* Activity
Whenever a line in the entries includes the word "terhadap", copy that line out.

* Provided records
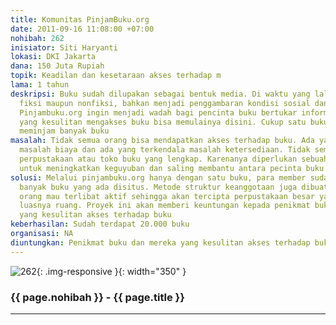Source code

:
 ```yaml
---
title: Komunitas PinjamBuku.org
date: 2011-09-16 11:08:00 +07:00
nohibah: 262
inisiator: Siti Haryanti
lokasi: DKI Jakarta
dana: 150 Juta Rupiah
topik: Keadilan dan kesetaraan akses terhadap m
lama: 1 tahun
deskripsi: Buku sudah dilupakan sebagai bentuk media. Di waktu yang lalu buku, baik
  fiksi maupun nonfiksi, bahkan menjadi penggambaran kondisi sosial dan agen perubahan.
  Pinjambuku.org ingin menjadi wadah bagi pencinta buku bertukar informasi. Mereka
  yang kesulitan mengakses buku bisa memulainya disini. Cukup satu buku sudah bisa
  meminjam banyak buku
masalah: Tidak semua orang bisa mendapatkan akses terhadap buku. Ada yang terkendala
  masalah biaya dan ada yang terkendala masalah ketersediaan. Tidak semua daerah memiliki
  perpustakaan atau toko buku yang lengkap. Karenanya diperlukan sebuah strategi kreatif
  untuk meningkatkan keguyuban dan saling membantu antara pecinta buku
solusi: Melalui pinjambuku.org hanya dengan satu buku, para member sudah bisa mengakses
  banyak buku yang ada disitus. Metode struktur keanggotaan juga dibuat menarik agar
  orang mau terlibat aktif sehingga akan tercipta perpustakaan besar yang tidak terbatas
  luasnya ruang. Proyek ini akan memberi keuntungan kepada penikmat buku dan mereka
  yang kesulitan akses terhadap buku
keberhasilan: Sudah terdapat 20.000 buku
organisasi: NA
diuntungkan: Penikmat buku dan mereka yang kesulitan akses terhadap buku
---
```


![262](/static/img/hibahcmb/262.png){: .img-responsive }{: width="350" }

### {{ page.nohibah }} - {{ page.title }}

---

* Written answer
topik: Keadilan dan kesetaraan akses terhadap m
masalah: Tidak semua orang bisa mendapatkan akses terhadap buku. Ada yang terkendala
  yang kesulitan akses terhadap buku
diuntungkan: Penikmat buku dan mereka yang kesulitan akses terhadap buku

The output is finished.